М.: Ну понятно. Мне кажется, что это не удивительно, в том
числе, и потому что это было на уровне высшего академического
истеблишмента. Мне жаль, что нет такой книжки в России, но я совершенно
не имею в виду академический истеблишмент, на который не возлагаю
больших надежд, а скорее отдельного индивидуального исследователя.
Сейчас в России можно напечатать все, что угодно, ты только напиши! Но
никто почему-то не берется. Мне кажется, что российская сторона
отреагировала самым примитивным способом: она увидела, что «катят
бочку». Дальше ситуация была такая же, как у историков в каком-нибудь
1989 году: они думали как «Краткий курс истории ВКП(б)», только все
наоборот. И тут: украинские историки считают, что это геноцид, что
Россия виновата, и сейчас мы должны эту бочку толкать обратно. Неважно,
какие аргументы мы будем применять, мы точно знаем, что это не
геноцид... Причем высказываются люди, которые специалисты, скажем, по
XVII веку, и даже они «знают, что не геноцид». Я бы понял, если бы
кто-нибудь сказал: «Ваша система аргументов, украинские коллеги, меня
не убеждает. Я вижу дырки здесь, здесь и здесь». Но происходит иное, а
именно: зеркальное выстраивание аргументов, и цена им такая же, как и
тем, что с украинской стороны. И когда ты говоришь, что те украинские
политики, которые стремятся использовать «русский вопрос», играют на
руку каким-то российским политикам, это и есть один из ключевых
механизмов исторической политики, о которой я при разных оказиях
стараюсь говорить. Это столкновение «стенка на стенку» называется у них
«диалог национальных историографий»: наша украинская историография
сказала свое веское слово, и наша российская историография сказала
свое, прямо противоположное. И теперь весь интеллектуальный процесс
заключается в том, чтобы почетче сформулировать аргументы.
К.: Мне кажется, что ты немножко обостряешь.

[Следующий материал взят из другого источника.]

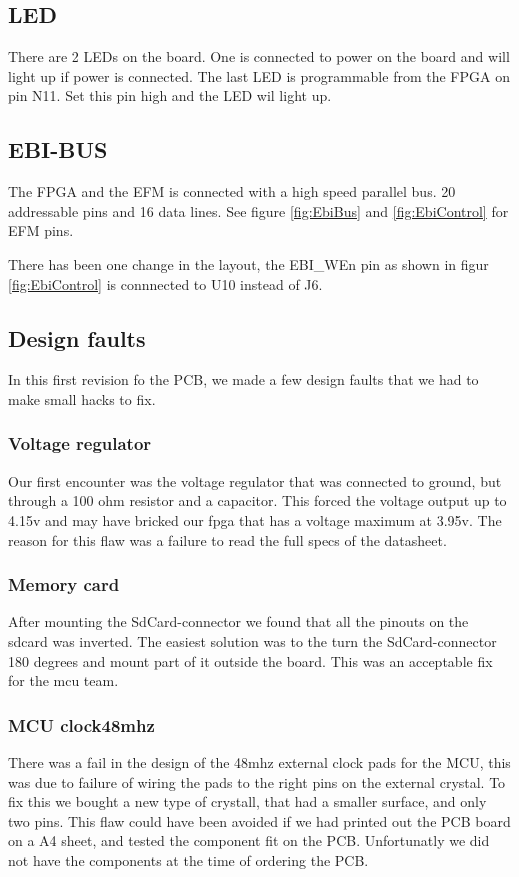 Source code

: \subsection{LED}
There are 2 LEDs on the board.
One is connected to power on the board and will light up if power is connected.
The last LED is programmable from the FPGA on pin N11.
Set this pin high and the LED wil light up.

\subsection{EBI-BUS}
The FPGA and the EFM is connected with a high speed parallel bus.
20 addressable pins and 16 data lines.
See figure \ref{fig:EbiBus} and \ref{fig:EbiControl} for EFM pins.

There has been one change in the layout, the EBI\_WEn pin as shown in figur \ref{fig:EbiControl} is connnected to U10 instead of J6.

\subsection{Design faults}
In this first revision fo the PCB, we made a few design faults that we had to make small hacks to fix.

\subsubsection{Voltage regulator}
Our first encounter was the voltage regulator that was connected to ground, but through a 100 ohm resistor and a capacitor.
This forced the voltage output up to 4.15v and may have bricked our fpga that has a voltage maximum at 3.95v.
The reason for this flaw was a failure to read the full specs of the datasheet.

\subsubsection{Memory card}
After mounting the SdCard-connector we found that all the pinouts on the sdcard was inverted.
The easiest solution was to the turn the SdCard-connector 180 degrees and mount part of it outside the board.
This was an acceptable fix for the mcu team.

\subsubsection{MCU clock48mhz}
There was a fail in the design of the 48mhz external clock pads for the MCU, this was due to failure of wiring the pads to the right pins on the external crystal.
To fix this we bought a new type of crystall, that had a smaller surface, and only two pins.
This flaw could have been avoided if we had printed out the PCB board on a A4 sheet, and tested the component fit on the PCB.
Unfortunatly we did not have the components at the time of ordering the PCB.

Все-таки в
историографических дискуссиях, когда ученые говорят без участия
политиков или более широкой публики, существуют какие-то полутона,
нюансы...
М.: Ну в каком смысле нюансы? Вот возьмем Кульчицкого. Он
уверен, что это геноцид. Раньше он «знал», что это геноцид 1932-1933
годов, а теперь, в результате дискуссий с оппонентами, он несколько
усложнил и уточнил свой аргумент и теперь говорит, что геноцид — это
то, что происходило несколько первых месяцев 1933 года. Но вывод-то все
равно изначально предусмотрен, и весь подход к материалу и все
аргументы будут заточены под этот вывод. Т.е. нет того, чтобы
встретились люди и сказали друг другу: «А мы не знаем, может, это
геноцид, может, и не геноцид. И давайте поговорим о том, что это было и
как это было, потому что это определение — о нем можно дебатировать без
конца, и важно, может быть, не это, а важнее разобраться, что же
происходило». Нельзя сказать, что люди совсем не слушают друг друга.

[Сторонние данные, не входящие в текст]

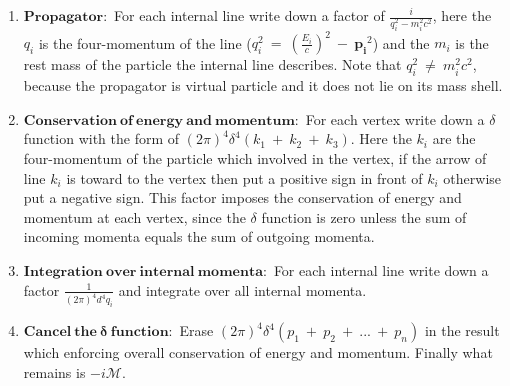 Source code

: \begin{enumerate}
\item $\mathbf{Propagator:}$ For each internal line write down a factor of $\frac{i}{q^{2}_{i}-m_{i}^{2}c^{2}}$, here the $q_{i}$ is the four-momentum of the line ($q_{i}^{2}~=~(\frac{E_{i}}{c})^{2}~-~\mathbf{p_{i}}^{2}$) and the $m_{i}$ is the rest mass of the particle the internal line describes. Note that $q_{i}^{2}~\neq~m_{i}^{2}c^{2}$, because the propagator is virtual particle and it does not lie on its mass shell.
\item $\mathbf{Conservation~of~energy~and~momentum:}$ For each vertex write down a $\delta$ function with the form of $(2\pi)^{4}\delta^{4}(k_{1}~+~k_{2}~+~k_{3})$. Here the $k_{i}$ are the four-momentum of the particle which involved in the vertex, if the arrow of line $k_{i}$ is toward to the vertex then put a positive sign in front of $k_{i}$ otherwise put a negative sign. This factor imposes the conservation of energy and momentum at each vertex, since the $\delta$ function is zero unless the sum of incoming momenta equals the sum of outgoing momenta.
\item $\mathbf{Integration~over~internal~momenta:}$ For each internal line write down a factor $\frac{1}{(2\pi)^{4}d^{4}q_{i}}$ and integrate over all internal momenta.
\item $\mathbf{Cancel~the~\delta~function:}$ Erase $(2\pi)^{4}\delta^{4}(p_{1}~+~p_{2}~+~...~+~p_{n})$ in the result which enforcing overall conservation of energy and momentum. Finally what remains is $-i\mathcal{M}$.
\end{enumerate}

Нет, они слушают, но по принципу: «Вы нам такую шайбу с нарезкой, а мы
вам тогда болт с винтом». Но смысл все равно один и тот же. И ощущение
формирования «стенки на стенку» существует.
К.: Я хочу сказать, что с российской стороны в свое время
тоже была ремарка о том, что если уж говорить о геноциде, тогда давайте
распространять его на все крестьянство, а не только на украинское.

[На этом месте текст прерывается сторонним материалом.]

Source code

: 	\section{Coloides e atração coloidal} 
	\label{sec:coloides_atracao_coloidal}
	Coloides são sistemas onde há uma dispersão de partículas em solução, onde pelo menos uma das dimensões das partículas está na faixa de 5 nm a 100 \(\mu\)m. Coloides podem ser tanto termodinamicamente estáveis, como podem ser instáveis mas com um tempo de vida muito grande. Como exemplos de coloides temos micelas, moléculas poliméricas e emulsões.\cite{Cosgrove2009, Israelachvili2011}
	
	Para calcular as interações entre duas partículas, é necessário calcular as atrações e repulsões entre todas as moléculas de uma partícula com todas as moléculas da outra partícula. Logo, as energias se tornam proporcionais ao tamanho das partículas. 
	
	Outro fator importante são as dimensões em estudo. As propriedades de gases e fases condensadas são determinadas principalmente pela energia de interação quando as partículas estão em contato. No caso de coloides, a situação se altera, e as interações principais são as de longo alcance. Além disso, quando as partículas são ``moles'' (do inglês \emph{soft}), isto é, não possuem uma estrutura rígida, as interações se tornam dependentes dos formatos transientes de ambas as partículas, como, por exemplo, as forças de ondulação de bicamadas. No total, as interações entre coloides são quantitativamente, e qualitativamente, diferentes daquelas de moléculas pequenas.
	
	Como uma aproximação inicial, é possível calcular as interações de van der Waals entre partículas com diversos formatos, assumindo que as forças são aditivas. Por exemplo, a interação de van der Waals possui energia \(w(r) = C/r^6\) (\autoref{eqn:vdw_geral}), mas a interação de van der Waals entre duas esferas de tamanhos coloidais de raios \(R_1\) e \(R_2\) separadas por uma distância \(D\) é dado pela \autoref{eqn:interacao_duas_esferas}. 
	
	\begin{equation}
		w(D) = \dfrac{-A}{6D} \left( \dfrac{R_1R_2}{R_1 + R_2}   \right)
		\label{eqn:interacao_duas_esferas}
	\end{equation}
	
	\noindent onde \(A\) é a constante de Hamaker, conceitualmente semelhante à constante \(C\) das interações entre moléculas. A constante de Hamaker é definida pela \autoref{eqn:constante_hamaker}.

потому что в России тоже. Данилов, по-моему, это сказал.
М.: Тут вот тебе бы сказал Кульчицкий, что «мы не имеем в
виду этнических украинцев, а имеем в виду граждан Украины», потому что
новая фенечка его, да и не только его, что геноцид был совершен против
граждан Украины.
К.: Эта «фенечка» — не Кульчицкого, а Мейса, который
отстаивал эту точку зрения в свое время, он хотел расширить определение
геноцида на политическую украинскую нацию, а не только этническую,
отвергая чисто этнический компонент.
М.: Потому что его очень трудно защищать.
К.: Да.
М.: Тогда давай зафиксируем наше отношение к этому аргументу.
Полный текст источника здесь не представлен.